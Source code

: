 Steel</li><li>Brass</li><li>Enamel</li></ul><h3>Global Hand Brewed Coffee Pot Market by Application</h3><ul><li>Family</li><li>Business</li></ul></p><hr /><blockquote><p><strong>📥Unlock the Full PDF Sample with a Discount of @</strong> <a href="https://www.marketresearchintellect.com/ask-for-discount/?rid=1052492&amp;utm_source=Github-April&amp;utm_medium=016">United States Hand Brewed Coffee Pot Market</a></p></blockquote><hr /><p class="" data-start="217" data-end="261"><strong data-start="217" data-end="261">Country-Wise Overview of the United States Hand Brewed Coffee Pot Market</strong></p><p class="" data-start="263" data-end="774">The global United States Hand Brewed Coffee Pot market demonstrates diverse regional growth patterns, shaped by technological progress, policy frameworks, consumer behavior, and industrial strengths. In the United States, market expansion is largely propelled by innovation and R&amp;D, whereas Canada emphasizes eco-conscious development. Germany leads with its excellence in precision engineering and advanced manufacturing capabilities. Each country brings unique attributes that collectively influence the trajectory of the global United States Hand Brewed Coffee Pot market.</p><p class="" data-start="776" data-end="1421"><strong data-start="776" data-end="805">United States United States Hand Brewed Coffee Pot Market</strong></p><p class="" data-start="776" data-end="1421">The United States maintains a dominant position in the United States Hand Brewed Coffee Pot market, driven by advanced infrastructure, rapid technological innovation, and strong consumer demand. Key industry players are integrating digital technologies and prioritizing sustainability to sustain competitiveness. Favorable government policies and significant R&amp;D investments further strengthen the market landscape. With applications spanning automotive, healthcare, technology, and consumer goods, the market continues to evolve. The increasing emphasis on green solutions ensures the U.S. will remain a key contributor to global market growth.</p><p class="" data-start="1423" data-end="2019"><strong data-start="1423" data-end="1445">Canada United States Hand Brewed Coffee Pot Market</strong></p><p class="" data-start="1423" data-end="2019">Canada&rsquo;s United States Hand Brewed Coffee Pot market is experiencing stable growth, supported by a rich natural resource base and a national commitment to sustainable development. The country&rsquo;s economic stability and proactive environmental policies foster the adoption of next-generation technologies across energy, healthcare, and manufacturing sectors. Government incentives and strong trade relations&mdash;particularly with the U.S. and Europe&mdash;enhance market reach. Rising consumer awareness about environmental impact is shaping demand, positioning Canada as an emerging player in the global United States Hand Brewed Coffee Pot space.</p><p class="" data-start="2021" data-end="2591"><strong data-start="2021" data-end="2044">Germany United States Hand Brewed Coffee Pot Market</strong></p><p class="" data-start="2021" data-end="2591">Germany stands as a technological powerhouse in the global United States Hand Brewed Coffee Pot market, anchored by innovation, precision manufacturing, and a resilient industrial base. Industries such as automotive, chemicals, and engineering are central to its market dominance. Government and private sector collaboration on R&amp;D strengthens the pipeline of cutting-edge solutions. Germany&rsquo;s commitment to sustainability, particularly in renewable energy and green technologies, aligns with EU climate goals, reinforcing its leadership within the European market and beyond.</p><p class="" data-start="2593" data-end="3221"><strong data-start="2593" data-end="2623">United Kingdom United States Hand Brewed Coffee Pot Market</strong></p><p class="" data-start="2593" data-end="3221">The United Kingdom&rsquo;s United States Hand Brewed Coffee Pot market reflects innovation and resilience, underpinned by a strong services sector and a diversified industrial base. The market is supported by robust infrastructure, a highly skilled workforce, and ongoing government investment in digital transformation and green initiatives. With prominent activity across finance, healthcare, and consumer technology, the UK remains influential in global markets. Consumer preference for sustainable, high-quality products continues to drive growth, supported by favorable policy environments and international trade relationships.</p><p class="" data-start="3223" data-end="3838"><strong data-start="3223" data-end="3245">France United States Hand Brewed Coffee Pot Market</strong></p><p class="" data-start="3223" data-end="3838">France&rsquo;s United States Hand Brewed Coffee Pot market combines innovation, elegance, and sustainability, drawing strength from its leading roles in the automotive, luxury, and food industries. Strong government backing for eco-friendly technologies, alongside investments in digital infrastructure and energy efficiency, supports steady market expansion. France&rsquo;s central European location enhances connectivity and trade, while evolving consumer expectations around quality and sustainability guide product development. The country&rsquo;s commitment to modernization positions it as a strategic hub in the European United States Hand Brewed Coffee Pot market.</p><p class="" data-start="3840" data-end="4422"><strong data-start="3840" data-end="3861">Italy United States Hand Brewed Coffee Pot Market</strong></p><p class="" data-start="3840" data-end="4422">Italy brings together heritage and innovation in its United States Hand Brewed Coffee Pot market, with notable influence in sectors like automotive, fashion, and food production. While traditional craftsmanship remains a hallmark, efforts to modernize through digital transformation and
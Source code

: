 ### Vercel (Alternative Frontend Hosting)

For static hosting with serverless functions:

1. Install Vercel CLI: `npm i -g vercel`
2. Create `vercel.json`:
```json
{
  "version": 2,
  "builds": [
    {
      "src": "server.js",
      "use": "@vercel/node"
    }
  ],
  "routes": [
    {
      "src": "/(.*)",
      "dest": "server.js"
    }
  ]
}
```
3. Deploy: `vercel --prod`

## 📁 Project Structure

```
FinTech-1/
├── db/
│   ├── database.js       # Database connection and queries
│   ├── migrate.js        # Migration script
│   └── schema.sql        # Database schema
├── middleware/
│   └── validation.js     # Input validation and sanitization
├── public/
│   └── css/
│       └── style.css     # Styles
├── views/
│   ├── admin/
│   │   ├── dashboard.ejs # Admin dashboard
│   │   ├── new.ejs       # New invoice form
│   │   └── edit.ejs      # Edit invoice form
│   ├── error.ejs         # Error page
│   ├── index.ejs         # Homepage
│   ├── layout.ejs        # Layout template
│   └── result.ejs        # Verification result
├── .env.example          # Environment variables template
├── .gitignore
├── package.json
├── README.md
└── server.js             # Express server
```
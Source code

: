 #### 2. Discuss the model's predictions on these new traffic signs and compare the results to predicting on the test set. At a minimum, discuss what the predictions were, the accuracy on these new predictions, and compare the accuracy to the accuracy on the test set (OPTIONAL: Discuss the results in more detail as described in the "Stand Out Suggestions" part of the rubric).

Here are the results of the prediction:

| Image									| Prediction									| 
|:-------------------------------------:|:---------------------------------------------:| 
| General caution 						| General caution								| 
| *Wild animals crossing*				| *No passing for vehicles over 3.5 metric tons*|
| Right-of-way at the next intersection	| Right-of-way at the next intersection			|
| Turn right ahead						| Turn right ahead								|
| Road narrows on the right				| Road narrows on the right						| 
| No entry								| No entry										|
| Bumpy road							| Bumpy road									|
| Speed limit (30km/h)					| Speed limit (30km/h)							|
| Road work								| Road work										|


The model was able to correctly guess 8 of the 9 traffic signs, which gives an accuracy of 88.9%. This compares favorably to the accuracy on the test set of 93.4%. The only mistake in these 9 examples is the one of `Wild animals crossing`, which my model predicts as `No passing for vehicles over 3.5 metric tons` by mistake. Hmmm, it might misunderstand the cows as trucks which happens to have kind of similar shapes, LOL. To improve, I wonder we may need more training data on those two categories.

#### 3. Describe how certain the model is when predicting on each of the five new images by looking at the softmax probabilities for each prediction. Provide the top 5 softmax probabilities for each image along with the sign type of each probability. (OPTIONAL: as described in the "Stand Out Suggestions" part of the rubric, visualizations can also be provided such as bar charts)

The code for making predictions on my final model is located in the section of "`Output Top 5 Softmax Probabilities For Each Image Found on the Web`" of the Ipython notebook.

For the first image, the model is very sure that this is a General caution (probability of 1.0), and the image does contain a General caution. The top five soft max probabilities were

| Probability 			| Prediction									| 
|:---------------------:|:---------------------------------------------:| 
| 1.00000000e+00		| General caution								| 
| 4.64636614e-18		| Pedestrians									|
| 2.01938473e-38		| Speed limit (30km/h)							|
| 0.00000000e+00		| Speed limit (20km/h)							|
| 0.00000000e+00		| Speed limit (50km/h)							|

□ □ □ □ □

- Task details
Look for the word "metric". Copy out every line of the data that has it.

- Result of the task
| *Wild animals crossing*				| *No passing for vehicles over 3.5 metric tons*|
The model was able to correctly guess 8 of the 9 traffic signs, which gives an accuracy of 88.9%. This compares favorably to the accuracy on the test set of 93.4%. The only mistake in these 9 examples is the one of `Wild animals crossing`, which my model predicts as `No passing for vehicles over 3.5 metric tons` by mistake. Hmmm, it might misunderstand the cows as trucks which happens to have kind of similar shapes, LOL. To improve, I wonder we may need more training data on those two categories.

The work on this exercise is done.